The United States Government is convinced that a way can and must be found to satisfy the justified aspirations of the German people for freedom and unity, and for the restoration of fundamental human rights in all parts of Germany. It is for the attainment of these purposes that the government you head and the United States Government have been earnestly striving together. Although the Communists may be forced, as a result of these powerful demonstrations in East Germany to moderate their current policies, it seems clear that the safety and future of the people of Eastern Germany can only be assured when that region is unified with Western Germany on the basis of free elections, as we urged the Soviets to agree to in the notes of September 23, 1952 dispatched by the American, British and French Governments. It is still our conviction that this represents the only realistic road to German unity, and I assure you that my Government will continue to strive for this goal.
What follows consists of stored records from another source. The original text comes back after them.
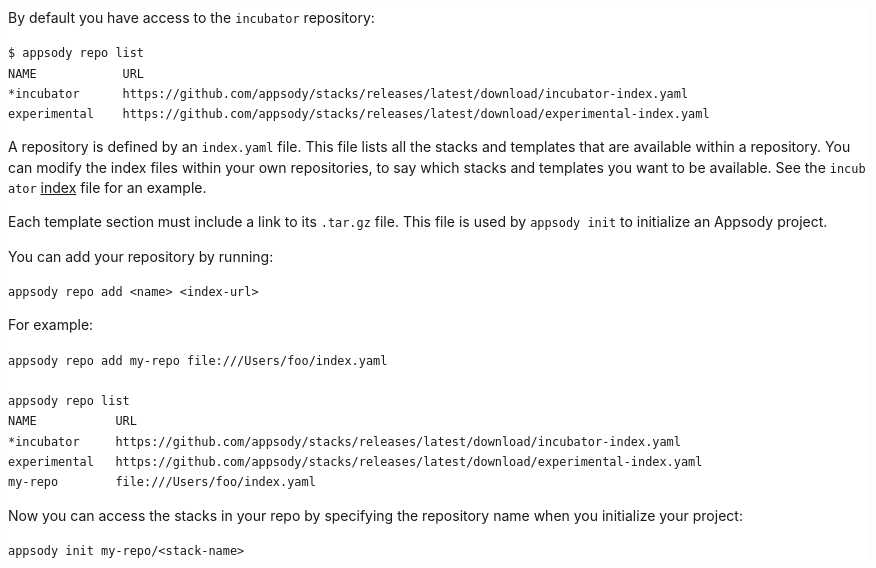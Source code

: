 By default you have access to the `incubator` repository:
```
$ appsody repo list
NAME      	    URL
*incubator	    https://github.com/appsody/stacks/releases/latest/download/incubator-index.yaml
experimental    https://github.com/appsody/stacks/releases/latest/download/experimental-index.yaml
```
A repository is defined by an `index.yaml` file. This file lists all the stacks and templates that are available within a repository. You can modify the index files within your own repositories, to say which stacks and templates you want to be available. See the `incubator` [index](https://github.com/appsody/stacks/releases/latest/download/incubator-index.yaml) file for an example.

Each template section must include a link to its `.tar.gz` file. This file is used by `appsody init` to initialize an Appsody project.

You can add your repository by running:
```
appsody repo add <name> <index-url>
```
For example:
```
appsody repo add my-repo file:///Users/foo/index.yaml

appsody repo list
NAME      	   URL
*incubator	   https://github.com/appsody/stacks/releases/latest/download/incubator-index.yaml
experimental   https://github.com/appsody/stacks/releases/latest/download/experimental-index.yaml
my-repo        file:///Users/foo/index.yaml
```

Now you can access the stacks in your repo by specifying the repository name when you initialize your project:
```
appsody init my-repo/<stack-name>
```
In their hours of trial and sacrifice, I trust that the people of Eastern Germany will know that their call for freedom has been heard around the world.


Note: Chancellor Adenauer's message of June 21 follows:

- Mr. President:

The people of the East sector of Berlin and of the East zone have despite the use of Soviet troops and tanks risen up unarmed against the regime of terror and force and demanded their rights of freedom. Many have had to pay for their bravery and courage with their lives. Nothing shows more clearly than the outcry of these tormented people how intolerable the conditions in this area of Central Europe are. I should like to appeal to you urgently, Mr. President, in accordance with a resolution of June 10 of the German Bundestag, of which the American Government was notified, to do everything in your power in order that these conditions may be done away with, the human rights which have been violated may be restored and the entire German people may be given back the unity and freedom which alone guarantee a lasting peaceful development in Europe.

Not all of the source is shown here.